2012年度国際スリラー作家協会最優秀長編賞、2011年度LAタイムズ文学賞ミステリ/スリラー部門受賞の他、「このミステリーがすごい!」2014年度海外篇トップ、週間文春ミステリーベスト10の2013年トップ、「SFが読みたい!」ベストSF2013海外篇5位など様々な分野で高い評価を得た。
【いつ出たの?分量は?読みやすい?】
原書は 11/22/63, by Stephen King, 2011。日本語版は2013年9月15日第一刷。単行本ソフトカバー縦二段組で上下巻、本文約519頁+507頁=約1,026頁に加え、著者あとがき8頁+訳者あとがき4頁。9ポイント24字×20行×2段×(519頁+507頁)=約984,960字、400字詰め原稿用紙で約2,463枚。文庫本なら5分冊でもおかしくない巨大容量。
文章は読みやすい。内容も特に難しくないが、1950年代終盤~1960年初頭の世界情勢やアメリカの風俗に詳しいと、更に楽しめる。
最も重要なのはジョン・F・ケネディ及びその暗殺事件で、出来れば Wikipedia などで軽く調べておこう。当時JFKは絶大な人気を誇っていた、いや今でも人気があるのだ。次に音楽で、グレン・ミラーのイン・ザ・ムード(→Youtube)。名前は知らなくても、聞けば「ああ、この曲ね」とピンとくると思う。
【どんな話?】
ハイスクールの英語教師ジェイク・エピングは、余命いくばくもない友人のアツ・テンプルトンから、大変な使命を負かされてしまう。1958年9月9日に通じる「穴」を通って時を遡り、1963年11月22日のケネディ大統領暗殺を阻止してくれ、と。「穴」の向こうは、常に1958年9月9日。向うで5年間は過ごさねばならない。

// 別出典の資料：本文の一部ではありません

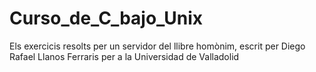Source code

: # Curso_de_C_bajo_Unix
Els exercicis resolts per un servidor del llibre homònim, escrit per Diego Rafael Llanos Ferraris per a la Universidad de Valladolid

決意を固めたジェイクは、準備を整え1950年代終盤のアメリカへ向かうが…
【感想は?】
活き活きと描かれた50年代終盤~60年代初頭のアメリカの様子が楽しい。
まずは、どこでも誰でもタバコを吸っていること。バスの中でも吸いまくりだ。当時は喫煙の害も知られておらず、嫌煙権なんてのもなかったのだ。おまけに吸殻は道端に平気で捨ててた。若い人は「とんでもねー」と思うだろうが、当時はアメリカも日本も似たようなもんだった。
次に、車。主人公のジェイクが一目惚れするのが、フォード・サンライナー(→Google画像検索)。やたら長いフロント・ノーズ、いかにも板金なカクカクしたボディ、意味不明なテール・フィン。燃費なにそれ美味しいのってな雰囲気プンプンで、それも含め繁栄するアメリカの空気が現れた車だろう。
そして、音楽。
この作品のテーマソングとも言えるグレン・ミラーのイン・ザ・ムードもそうだが、クスっとしたのがチャック・ベリー。昔はポップ・ミュージック、それも若者向けの音楽はラジオを介して広がるものだったし、育ちのいい白人は黒人の音楽なんか聴かないとされていた。

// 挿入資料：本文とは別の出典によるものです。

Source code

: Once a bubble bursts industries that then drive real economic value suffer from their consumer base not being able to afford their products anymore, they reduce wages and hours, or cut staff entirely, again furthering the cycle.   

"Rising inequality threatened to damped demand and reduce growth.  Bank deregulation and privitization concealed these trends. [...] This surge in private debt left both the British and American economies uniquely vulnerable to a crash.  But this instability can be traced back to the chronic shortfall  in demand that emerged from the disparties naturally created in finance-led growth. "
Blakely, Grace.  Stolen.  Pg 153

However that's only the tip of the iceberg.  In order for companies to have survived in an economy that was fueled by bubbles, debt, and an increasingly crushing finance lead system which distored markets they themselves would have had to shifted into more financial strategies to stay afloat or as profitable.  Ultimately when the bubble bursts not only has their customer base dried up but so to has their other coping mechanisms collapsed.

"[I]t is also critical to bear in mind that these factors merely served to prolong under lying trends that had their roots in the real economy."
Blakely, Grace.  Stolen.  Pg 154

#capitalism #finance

テレビなら、見た瞬間にチャック・ベリーが黒人だとバレるが、ラジオならバレない。そこで、若者たちは「彼は白人だ」ってことにして、父ちゃん母ちゃんの雷を避けたわけ。
現在、ブルースの流れを汲む音楽を演じる白人ミュージシャンは多い、どころか、ジャズやロックのミュージシャンでブルースの影響を受けていない人を探す方が難しい。今はそれが当たり前だが、当時はブルースも黒人音楽の一端であり、今とはだいぶ位置づけが違っていたわけで、ブルースを演るってのは、それだけでちょっとした政治的な姿勢をしていたんだろう。
他にも、テレビ番組・小説そして食べ物と、オジサンオバサンには懐かしいシロモノが次から次へと押し寄せてくる。

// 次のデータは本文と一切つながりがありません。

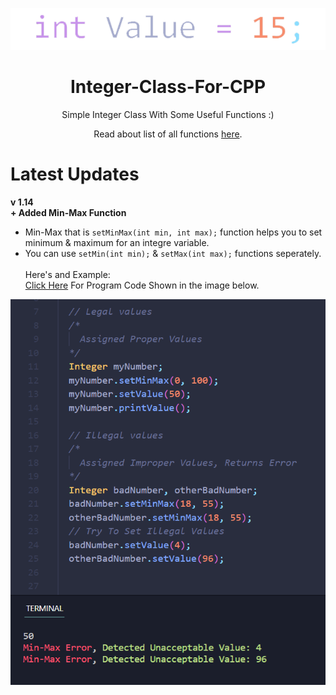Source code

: <p align="center">
  <img src="src/icon.png" alt="icon">
</p>
<h1 align="center">Integer-Class-For-CPP</h1>
<p align="center">
  Simple Integer Class With Some Useful Functions :)
</p>

<p align="center">
  Read about list of all functions <a href="FUNCTIONS.md">here</a>.
</p>

# Latest Updates

<b>
v 1.14 <br>+ Added Min-Max Function
</b>

- Min-Max that is  `setMinMax(int min, int max);` function helps you to set minimum & maximum for an integre variable.
- You can use `setMin(int min);` & `setMax(int max);` functions seperately.
<br><br>
Here's and Example:<br>
<a href="src/min-maxExample.cpp">Click Here</a> For Program Code Shown in the image below.
<p align="center">
  <img src="src/min-max.png" alt="Logo">
</p>
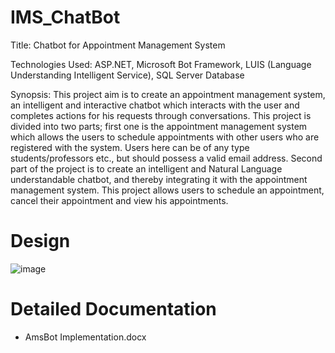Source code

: # IMS_ChatBot

Title: Chatbot for Appointment Management System 

Technologies Used: ASP.NET, Microsoft Bot Framework, LUIS (Language Understanding Intelligent Service), SQL Server Database

Synopsis: This project aim is to create an appointment management system, an intelligent and interactive chatbot 
which interacts with the user and completes actions for his requests through conversations. This project is divided
into two parts; first one is the appointment management system which allows the users to schedule appointments with 
other users who are registered with the system. Users here can be of any type students/professors etc., but 
should possess a valid email address. Second part of the project is to create an intelligent and Natural Language
understandable chatbot, and thereby integrating it with the appointment management system. This project allows users 
to schedule an appointment, cancel their appointment and view his appointments.


# Design

![image](https://user-images.githubusercontent.com/17897088/126439697-b6fa9afb-2224-4c25-bf07-a01273d2911a.png)

# Detailed Documentation
- AmsBot Implementation.docx
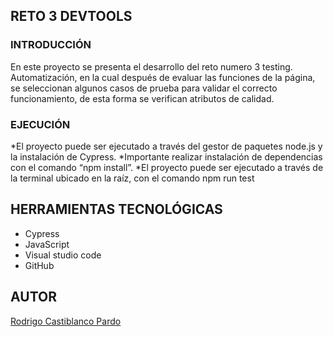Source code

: ## RETO 3 DEVTOOLS

### INTRODUCCIÓN 
En este proyecto se presenta el desarrollo del reto numero 3 testing.
Automatización, en la cual después de evaluar las funciones de la página, 
se seleccionan algunos casos de prueba para validar el correcto
funcionamiento, de esta forma se verifican atributos de calidad.

### EJECUCIÓN

*El proyecto puede ser ejecutado a través del gestor de paquetes node.js y la instalación de Cypress.
*Importante realizar instalación de dependencias con el comando “npm install”.
*El proyecto puede ser ejecutado a través de la terminal ubicado en la raíz, con el comando npm run test

## HERRAMIENTAS TECNOLÓGICAS

* Cypress
* JavaScript
* Visual studio code
* GitHub

## AUTOR
[Rodrigo Castiblanco Pardo](https://www.linkedin.com/in/rodrigocastiblanco/)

これもベテランの風格か、過去作読者にはちょっとしたクスグリが用意されているのも嬉しい所。私が判ったのは「図書館警察」「IT」「ランゴリアーズ」だけだが、キング作品を沢山読んでいる人は、もっと見つかるだろう。
といったファン・サービスばかりではなく、当然ながら魅力的な登場人物もいっぱい。
私が最も印象的に感じたのは、マーゲリート・オズワルド。ケネディ暗殺事件の犯人、リー・オズワルドの母ちゃん。そう、母親というより母ちゃんって表現がピッタリ。
とにかく人の話は聞かない。常に自分の考えが最善だと思っている。息子のリーが何を言おうと、自分の厚意は無条件に受け入れるべきだと信じ込んでいる。何も恐れず、いかなる妨害にもめげず突き進む。話し始めたら止まらない。相手が持ち出した話題には決して乗らない。自分が話したいテーマだけをしゃべりまくる。
この作品中のリーはしょうもない厨二病の若造なんだが、マーゲリートが絡むと途端にリーに同情したくなるから不思議だ。やっぱり、どこにでもいるんだな、こういう人って…とか思ってたら、後半になって、もっと強烈な人が出てくるからキングは侮れない。
逆の意味で強烈なオバサンが、ミミ・コーコラン。デンホーム郡ハイスクールの校長ディーク・シモンズを差し置いて、学校を支配する司書。鋭い人物眼、圧倒的なリーダーシップ、裏も表も知り尽くした行動力で、前半の物語を推し進めて行くパワフルな人…ではあるが、印象はマーゲリートと正反対なのがなんとも。いやディークもなかなか頼れる人なんだけどw
当時の空気って点では、キューバ危機(→Wikipedia)の描写が見事。ちょうど2015年11月29日現在、トルコがシリア領内に展開するロシア軍機を撃墜してヤバげな雰囲気が漂っているが、冷戦当時の空気はあんな生易しいもんじゃなく、いつ空から核ミサイルが落ちてくるかと普通の人が心底怯える状況だった、ってのがよくわかった。
やがて物語は、ダラスの暑い日に向け走り出す。この終盤の緊張感は、読み始めたら止まらないので、うっかり夜遅くに「もうちょっとだけ味見しよう」などとは考えないこと。それで失敗して寝不足になった私が言うんだから間違いない←をい
キングお得意の、理不尽な運命に傷ついた者が、過去を克服して雄雄しく立ち上がる物語もあれば、運命の恋人との出会いもある。行きずりの人との印象的なエピソードでは、手押し車の婆さんが光ってた。大切な人との別れ、普通の人に隠された意外な人生、そして忘れられぬ音楽。
ノスタルジックな舞台で展開する、いくつもの人生の物語、そして恐怖と緊迫感に溢れた終盤。ベストセラー作家が実力を存分に発揮した、文句なしの娯楽超大作だ。